• [ASSIGNMENT]: Look through the records below for the line with "und Marktsbürgern feierte" and the line with "Try to improve upon these.", then return those lines and all lines between, exactly.

BEGIN SUPPLIED RECORDS

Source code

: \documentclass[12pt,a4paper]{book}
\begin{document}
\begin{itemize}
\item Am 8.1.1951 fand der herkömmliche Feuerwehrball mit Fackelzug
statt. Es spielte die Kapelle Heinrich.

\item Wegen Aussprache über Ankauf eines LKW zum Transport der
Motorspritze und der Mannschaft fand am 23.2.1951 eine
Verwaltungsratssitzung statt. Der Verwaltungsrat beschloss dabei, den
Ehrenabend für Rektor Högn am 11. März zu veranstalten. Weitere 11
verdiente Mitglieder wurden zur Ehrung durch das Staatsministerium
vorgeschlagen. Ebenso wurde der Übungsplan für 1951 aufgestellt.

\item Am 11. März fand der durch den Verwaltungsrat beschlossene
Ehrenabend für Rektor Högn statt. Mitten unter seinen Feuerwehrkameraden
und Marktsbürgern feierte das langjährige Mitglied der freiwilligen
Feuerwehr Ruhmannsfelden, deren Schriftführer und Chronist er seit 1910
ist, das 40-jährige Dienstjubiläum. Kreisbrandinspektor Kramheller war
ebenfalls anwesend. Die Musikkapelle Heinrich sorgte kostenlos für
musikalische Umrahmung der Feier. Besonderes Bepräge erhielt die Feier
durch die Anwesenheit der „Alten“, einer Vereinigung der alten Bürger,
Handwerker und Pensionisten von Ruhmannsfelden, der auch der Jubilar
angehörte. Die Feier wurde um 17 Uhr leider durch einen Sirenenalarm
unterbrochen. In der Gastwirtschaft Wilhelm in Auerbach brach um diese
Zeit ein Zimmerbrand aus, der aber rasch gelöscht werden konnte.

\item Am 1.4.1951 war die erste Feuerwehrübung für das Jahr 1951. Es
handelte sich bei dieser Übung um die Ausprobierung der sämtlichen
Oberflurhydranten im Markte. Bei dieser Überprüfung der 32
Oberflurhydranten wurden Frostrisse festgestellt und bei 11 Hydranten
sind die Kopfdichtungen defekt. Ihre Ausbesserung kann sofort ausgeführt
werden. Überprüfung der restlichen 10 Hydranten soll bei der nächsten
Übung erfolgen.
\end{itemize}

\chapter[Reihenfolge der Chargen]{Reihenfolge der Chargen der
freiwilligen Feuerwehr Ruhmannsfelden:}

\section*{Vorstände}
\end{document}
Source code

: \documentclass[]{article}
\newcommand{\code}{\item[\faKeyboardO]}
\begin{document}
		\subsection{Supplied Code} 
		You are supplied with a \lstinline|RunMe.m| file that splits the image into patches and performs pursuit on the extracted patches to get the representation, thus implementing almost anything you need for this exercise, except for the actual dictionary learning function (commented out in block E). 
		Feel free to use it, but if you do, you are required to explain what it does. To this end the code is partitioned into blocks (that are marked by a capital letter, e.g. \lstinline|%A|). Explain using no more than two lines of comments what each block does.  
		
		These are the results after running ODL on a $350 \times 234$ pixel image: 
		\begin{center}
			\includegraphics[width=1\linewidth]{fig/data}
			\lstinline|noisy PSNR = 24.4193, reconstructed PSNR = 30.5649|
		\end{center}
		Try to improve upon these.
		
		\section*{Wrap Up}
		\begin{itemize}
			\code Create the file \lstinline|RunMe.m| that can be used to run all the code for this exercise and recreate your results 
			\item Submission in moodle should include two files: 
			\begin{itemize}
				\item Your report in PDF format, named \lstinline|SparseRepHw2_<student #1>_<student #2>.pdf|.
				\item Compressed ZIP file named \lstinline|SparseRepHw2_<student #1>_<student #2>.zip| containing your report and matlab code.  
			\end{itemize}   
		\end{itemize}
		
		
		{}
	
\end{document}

END SUPPLIED RECORDS

• [ANSWER TO THE EXERCISE]:
und Marktsbürgern feierte das langjährige Mitglied der freiwilligen
Feuerwehr Ruhmannsfelden, deren Schriftführer und Chronist er seit 1910
ist, das 40-jährige Dienstjubiläum. Kreisbrandinspektor Kramheller war
ebenfalls anwesend. Die Musikkapelle Heinrich sorgte kostenlos für
musikalische Umrahmung der Feier. Besonderes Bepräge erhielt die Feier
durch die Anwesenheit der „Alten“, einer Vereinigung der alten Bürger,
Handwerker und Pensionisten von Ruhmannsfelden, der auch der Jubilar
angehörte. Die Feier wurde um 17 Uhr leider durch einen Sirenenalarm
unterbrochen. In der Gastwirtschaft Wilhelm in Auerbach brach um diese
Zeit ein Zimmerbrand aus, der aber rasch gelöscht werden konnte.

\item Am 1.4.1951 war die erste Feuerwehrübung für das Jahr 1951. Es
handelte sich bei dieser Übung um die Ausprobierung der sämtlichen
Oberflurhydranten im Markte. Bei dieser Überprüfung der 32
Oberflurhydranten wurden Frostrisse festgestellt und bei 11 Hydranten
sind die Kopfdichtungen defekt. Ihre Ausbesserung kann sofort ausgeführt
werden. Überprüfung der restlichen 10 Hydranten soll bei der nächsten
Übung erfolgen.
\end{itemize}

\chapter[Reihenfolge der Chargen]{Reihenfolge der Chargen der
freiwilligen Feuerwehr Ruhmannsfelden:}

\section*{Vorstände}
\end{document}
Source code

: \documentclass[]{article}
\newcommand{\code}{\item[\faKeyboardO]}
\begin{document}
		\subsection{Supplied Code} 
		You are supplied with a \lstinline|RunMe.m| file that splits the image into patches and performs pursuit on the extracted patches to get the representation, thus implementing almost anything you need for this exercise, except for the actual dictionary learning function (commented out in block E). 
		Feel free to use it, but if you do, you are required to explain what it does. To this end the code is partitioned into blocks (that are marked by a capital letter, e.g. \lstinline|%A|). Explain using no more than two lines of comments what each block does.  
		
		These are the results after running ODL on a $350 \times 234$ pixel image: 
		\begin{center}
			\includegraphics[width=1\linewidth]{fig/data}
			\lstinline|noisy PSNR = 24.4193, reconstructed PSNR = 30.5649|
		\end{center}
		Try to improve upon these.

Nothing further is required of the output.